*** Extracted data Section Begins ***

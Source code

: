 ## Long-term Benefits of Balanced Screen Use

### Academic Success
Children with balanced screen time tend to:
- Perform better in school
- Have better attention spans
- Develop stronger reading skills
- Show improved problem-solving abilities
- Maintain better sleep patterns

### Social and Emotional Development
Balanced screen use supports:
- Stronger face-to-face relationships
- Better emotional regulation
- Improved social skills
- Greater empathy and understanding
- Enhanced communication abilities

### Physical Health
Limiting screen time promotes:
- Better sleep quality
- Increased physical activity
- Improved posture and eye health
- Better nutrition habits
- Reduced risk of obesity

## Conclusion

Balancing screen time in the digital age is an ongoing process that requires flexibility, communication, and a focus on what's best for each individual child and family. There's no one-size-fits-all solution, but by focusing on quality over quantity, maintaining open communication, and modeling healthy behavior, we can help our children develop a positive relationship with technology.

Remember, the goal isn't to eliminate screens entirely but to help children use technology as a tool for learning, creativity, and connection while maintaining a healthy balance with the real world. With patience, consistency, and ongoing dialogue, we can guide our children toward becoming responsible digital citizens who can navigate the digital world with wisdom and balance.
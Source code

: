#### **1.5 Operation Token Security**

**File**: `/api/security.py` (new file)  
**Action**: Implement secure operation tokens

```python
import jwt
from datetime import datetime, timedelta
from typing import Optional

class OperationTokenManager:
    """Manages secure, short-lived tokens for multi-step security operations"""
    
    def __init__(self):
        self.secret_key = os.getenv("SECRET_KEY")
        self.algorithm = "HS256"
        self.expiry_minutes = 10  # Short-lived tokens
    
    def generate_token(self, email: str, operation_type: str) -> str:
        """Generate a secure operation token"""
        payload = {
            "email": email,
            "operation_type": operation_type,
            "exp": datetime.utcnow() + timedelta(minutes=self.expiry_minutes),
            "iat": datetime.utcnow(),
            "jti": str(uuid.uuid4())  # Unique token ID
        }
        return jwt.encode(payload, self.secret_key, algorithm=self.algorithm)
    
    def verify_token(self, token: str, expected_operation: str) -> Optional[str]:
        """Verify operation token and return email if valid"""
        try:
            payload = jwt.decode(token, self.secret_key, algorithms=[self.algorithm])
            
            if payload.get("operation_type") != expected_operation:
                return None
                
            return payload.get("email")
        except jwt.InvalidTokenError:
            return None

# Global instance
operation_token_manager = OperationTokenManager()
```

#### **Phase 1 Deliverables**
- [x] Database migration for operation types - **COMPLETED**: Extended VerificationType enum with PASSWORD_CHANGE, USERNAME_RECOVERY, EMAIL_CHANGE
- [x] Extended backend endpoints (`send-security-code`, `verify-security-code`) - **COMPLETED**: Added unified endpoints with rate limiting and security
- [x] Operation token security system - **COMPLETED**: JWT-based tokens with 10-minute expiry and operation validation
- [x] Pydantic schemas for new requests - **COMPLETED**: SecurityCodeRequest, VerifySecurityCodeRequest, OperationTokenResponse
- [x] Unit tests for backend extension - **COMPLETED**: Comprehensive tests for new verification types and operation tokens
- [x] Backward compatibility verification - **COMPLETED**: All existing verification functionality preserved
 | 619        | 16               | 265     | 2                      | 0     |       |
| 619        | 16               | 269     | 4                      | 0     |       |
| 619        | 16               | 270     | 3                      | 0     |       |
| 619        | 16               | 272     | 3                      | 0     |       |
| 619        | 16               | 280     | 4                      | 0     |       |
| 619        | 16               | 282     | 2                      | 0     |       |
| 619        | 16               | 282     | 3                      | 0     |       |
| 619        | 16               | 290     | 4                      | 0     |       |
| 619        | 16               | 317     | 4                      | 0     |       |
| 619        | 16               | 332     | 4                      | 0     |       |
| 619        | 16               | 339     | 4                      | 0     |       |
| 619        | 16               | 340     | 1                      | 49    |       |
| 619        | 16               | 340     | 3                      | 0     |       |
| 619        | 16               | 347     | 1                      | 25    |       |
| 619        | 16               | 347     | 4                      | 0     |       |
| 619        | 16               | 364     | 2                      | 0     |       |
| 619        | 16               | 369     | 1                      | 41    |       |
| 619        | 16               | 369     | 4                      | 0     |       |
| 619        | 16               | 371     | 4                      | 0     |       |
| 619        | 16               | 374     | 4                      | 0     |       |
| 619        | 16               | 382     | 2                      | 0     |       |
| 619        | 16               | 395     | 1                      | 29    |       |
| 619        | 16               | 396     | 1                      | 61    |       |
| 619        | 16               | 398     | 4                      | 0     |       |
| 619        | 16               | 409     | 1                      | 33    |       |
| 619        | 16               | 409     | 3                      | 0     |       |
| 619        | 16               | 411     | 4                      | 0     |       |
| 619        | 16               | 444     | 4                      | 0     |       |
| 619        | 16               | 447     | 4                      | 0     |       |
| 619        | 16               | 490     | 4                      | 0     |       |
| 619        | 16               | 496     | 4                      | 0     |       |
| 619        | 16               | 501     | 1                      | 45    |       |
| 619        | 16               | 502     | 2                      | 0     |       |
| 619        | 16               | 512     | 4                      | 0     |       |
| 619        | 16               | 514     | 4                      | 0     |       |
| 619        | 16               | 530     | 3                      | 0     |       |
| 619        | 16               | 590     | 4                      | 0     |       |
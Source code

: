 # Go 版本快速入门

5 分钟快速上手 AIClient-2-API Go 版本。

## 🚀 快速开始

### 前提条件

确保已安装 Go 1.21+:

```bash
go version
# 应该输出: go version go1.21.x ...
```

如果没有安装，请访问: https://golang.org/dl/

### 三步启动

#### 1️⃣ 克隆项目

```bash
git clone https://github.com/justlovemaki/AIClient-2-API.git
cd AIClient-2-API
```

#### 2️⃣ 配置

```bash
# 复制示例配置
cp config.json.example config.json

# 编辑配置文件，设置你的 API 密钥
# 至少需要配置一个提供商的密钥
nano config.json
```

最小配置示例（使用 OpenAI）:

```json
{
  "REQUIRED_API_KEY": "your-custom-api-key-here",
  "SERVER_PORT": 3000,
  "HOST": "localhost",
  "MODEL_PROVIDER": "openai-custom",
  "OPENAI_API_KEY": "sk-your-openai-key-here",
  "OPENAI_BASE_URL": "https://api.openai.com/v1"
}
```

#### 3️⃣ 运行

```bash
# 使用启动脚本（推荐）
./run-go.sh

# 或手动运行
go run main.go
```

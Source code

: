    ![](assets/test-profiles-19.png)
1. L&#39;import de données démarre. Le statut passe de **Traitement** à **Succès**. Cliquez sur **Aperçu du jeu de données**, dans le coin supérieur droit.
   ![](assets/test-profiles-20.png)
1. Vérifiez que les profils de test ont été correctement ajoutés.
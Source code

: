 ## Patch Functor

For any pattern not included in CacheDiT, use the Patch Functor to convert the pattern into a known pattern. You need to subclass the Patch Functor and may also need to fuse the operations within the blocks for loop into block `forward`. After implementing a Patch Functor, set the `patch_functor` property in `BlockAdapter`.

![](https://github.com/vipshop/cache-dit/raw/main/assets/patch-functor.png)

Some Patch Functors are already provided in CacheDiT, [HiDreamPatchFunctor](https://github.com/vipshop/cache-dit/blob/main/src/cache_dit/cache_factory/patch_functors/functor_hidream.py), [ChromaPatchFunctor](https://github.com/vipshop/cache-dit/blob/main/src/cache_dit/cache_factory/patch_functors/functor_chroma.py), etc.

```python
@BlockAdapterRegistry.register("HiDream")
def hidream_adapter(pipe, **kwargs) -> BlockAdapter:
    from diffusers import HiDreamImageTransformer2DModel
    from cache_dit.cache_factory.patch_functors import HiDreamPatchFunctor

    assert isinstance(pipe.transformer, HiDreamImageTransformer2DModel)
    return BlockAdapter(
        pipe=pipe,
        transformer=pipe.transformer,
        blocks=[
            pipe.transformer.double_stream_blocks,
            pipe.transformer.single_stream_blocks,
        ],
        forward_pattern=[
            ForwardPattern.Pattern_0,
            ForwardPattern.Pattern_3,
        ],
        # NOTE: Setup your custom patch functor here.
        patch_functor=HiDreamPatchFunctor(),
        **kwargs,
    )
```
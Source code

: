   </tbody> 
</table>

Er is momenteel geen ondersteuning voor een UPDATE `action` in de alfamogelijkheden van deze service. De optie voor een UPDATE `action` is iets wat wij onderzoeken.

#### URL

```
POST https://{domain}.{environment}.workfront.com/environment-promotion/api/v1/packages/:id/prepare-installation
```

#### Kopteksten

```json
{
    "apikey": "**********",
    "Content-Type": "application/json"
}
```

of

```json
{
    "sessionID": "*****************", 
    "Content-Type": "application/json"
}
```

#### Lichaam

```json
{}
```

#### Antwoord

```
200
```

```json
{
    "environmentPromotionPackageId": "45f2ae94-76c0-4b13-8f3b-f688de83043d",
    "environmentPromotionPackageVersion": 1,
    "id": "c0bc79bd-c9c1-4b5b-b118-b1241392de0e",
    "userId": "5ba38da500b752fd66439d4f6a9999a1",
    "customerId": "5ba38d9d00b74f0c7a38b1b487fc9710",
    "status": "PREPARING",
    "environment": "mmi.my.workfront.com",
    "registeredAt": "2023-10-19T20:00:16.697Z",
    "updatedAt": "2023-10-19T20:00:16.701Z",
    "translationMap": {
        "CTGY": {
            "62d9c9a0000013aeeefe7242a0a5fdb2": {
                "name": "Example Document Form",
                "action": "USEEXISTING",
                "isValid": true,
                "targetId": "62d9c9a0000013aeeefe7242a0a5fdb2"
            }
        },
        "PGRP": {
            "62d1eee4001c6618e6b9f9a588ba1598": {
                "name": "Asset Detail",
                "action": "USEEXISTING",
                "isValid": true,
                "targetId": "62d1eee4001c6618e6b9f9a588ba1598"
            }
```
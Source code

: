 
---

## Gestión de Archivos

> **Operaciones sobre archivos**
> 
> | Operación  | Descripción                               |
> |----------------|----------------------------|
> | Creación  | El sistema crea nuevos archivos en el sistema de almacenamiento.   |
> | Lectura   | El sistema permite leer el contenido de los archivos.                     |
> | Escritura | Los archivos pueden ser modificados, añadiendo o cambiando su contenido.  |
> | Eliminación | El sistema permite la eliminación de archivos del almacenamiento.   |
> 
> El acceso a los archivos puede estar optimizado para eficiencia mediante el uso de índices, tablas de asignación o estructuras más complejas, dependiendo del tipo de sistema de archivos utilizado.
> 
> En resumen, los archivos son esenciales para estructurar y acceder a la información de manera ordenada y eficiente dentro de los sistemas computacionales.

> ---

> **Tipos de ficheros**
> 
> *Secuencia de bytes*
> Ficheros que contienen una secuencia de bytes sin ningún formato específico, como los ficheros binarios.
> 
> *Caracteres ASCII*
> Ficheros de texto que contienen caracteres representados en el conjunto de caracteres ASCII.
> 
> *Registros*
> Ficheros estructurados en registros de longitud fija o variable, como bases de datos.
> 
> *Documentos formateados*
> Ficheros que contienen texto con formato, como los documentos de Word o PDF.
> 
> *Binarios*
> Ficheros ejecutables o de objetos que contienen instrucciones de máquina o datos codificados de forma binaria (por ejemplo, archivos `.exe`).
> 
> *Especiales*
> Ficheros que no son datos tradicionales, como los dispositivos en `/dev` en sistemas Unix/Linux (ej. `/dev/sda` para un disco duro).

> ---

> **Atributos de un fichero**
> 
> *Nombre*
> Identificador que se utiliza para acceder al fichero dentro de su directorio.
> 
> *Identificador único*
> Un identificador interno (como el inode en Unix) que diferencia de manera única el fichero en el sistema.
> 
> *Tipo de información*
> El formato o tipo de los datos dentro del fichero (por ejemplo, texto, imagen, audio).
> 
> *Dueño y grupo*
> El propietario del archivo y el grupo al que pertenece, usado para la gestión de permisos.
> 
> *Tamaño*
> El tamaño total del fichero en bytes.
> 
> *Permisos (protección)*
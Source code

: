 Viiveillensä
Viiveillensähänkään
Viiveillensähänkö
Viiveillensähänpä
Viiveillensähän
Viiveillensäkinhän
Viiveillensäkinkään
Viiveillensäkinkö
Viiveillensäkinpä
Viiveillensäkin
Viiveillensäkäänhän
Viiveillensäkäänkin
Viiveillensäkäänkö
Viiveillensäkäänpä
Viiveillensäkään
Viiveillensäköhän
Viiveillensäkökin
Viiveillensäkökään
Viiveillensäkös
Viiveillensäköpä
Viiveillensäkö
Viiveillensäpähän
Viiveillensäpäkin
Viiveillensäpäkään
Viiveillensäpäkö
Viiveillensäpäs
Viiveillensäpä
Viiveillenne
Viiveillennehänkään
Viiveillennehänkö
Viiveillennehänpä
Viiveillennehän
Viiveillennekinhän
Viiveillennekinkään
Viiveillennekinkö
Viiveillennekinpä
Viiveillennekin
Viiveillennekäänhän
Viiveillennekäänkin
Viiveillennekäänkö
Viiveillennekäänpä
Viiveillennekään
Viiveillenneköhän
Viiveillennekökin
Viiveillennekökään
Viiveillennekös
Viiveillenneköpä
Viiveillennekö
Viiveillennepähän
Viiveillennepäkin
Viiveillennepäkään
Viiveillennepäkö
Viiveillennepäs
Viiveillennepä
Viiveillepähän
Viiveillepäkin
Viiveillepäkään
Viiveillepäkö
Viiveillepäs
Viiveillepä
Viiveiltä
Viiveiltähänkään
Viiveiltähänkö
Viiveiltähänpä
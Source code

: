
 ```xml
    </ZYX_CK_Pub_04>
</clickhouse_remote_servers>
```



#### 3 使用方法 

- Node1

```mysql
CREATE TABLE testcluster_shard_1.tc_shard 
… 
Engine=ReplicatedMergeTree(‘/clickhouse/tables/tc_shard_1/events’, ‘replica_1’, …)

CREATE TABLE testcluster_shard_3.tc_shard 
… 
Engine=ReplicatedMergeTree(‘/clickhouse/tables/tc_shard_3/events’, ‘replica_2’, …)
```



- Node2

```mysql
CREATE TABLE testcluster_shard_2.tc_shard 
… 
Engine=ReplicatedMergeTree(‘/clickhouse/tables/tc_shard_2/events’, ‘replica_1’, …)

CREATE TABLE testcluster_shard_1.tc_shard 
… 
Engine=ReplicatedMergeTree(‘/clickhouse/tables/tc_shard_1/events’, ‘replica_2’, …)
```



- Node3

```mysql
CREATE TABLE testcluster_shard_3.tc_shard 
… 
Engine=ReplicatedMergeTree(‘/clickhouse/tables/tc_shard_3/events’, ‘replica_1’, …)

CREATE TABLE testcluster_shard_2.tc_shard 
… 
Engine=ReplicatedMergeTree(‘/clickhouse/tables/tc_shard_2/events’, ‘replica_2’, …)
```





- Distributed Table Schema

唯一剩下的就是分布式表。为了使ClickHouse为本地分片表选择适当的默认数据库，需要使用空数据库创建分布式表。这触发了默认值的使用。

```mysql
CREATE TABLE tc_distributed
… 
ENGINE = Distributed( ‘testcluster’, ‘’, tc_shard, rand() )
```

*** Extracted data Section Ends ***

_Required work_:
Everything from the first line of the records through the line holding "- Reduced risk of obesity" is to be transcribed exactly; leave out all other lines.

_Written response_:
Source code

: ## Long-term Benefits of Balanced Screen Use

### Academic Success
Children with balanced screen time tend to:
- Perform better in school
- Have better attention spans
- Develop stronger reading skills
- Show improved problem-solving abilities
- Maintain better sleep patterns

### Social and Emotional Development
Balanced screen use supports:
- Stronger face-to-face relationships
- Better emotional regulation
- Improved social skills
- Greater empathy and understanding
- Enhanced communication abilities

### Physical Health
Limiting screen time promotes:
- Better sleep quality
- Increased physical activity
- Improved posture and eye health
- Better nutrition habits
- Reduced risk of obesity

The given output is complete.